Service quality in football tourism: an evaluation model based on online reviews and data envelopment analysis with linguistic distribution assessments

Ann Oper Res. 2023;325(1):185-218. doi: 10.1007/s10479-022-04992-x. Epub 2022 Sep 22.

Abstract

The emergence of sports tourism has compelled sports managers to rethink the management and improvement of sports facilities. Through service quality analysis, sports managers can identify the strengths and weaknesses of their activities for possible advancement. Hence, this study aims to develop a decision support model based on integrating online reviews and data envelopment analysis to measure the degree of tourist satisfaction and provide benchmarking goals for service improvement. The proposed model employs text mining techniques to discover service quality attributes from text reviews. According to the discovered service quality attributes, we conduct sentiment analysis to reveal the sentiment polarities of the text reviews.
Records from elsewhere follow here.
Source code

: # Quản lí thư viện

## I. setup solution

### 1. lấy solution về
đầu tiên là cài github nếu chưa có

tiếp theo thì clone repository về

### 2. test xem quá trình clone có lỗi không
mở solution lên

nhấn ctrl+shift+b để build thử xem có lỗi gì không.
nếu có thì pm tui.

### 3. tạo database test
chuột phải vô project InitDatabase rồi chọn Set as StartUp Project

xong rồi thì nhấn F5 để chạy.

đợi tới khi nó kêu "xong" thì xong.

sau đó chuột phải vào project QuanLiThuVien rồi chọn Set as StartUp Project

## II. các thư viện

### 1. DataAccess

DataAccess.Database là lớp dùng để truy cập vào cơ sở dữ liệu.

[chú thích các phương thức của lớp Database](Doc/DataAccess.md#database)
Then, we refine the polarities and ratings of online reviews into linguistic distribution assessments. Furthermore, we develop a linguistic distribution output-oriented non-discretionary bestpoint slack-based measure (BP-SBM) to compute the degree of tourist satisfaction and benchmarking goals. The linguistic distribution output-oriented non-discretionary BP-SBM can handle both positive and negative data values, thus overcoming the flaws of the traditional model. Meanwhile, the proposed decision support model investigates how the service-quality attributes interact to provide improvement pathways for an underperforming stadium based on association rule mining. We test the applicability of the proposed decision support model on some Elite stadia in Europe.

Keywords: Benchmarking analysis; Linguistic distribution assessments; Online reviews; Quality association; Sports stadium service quality.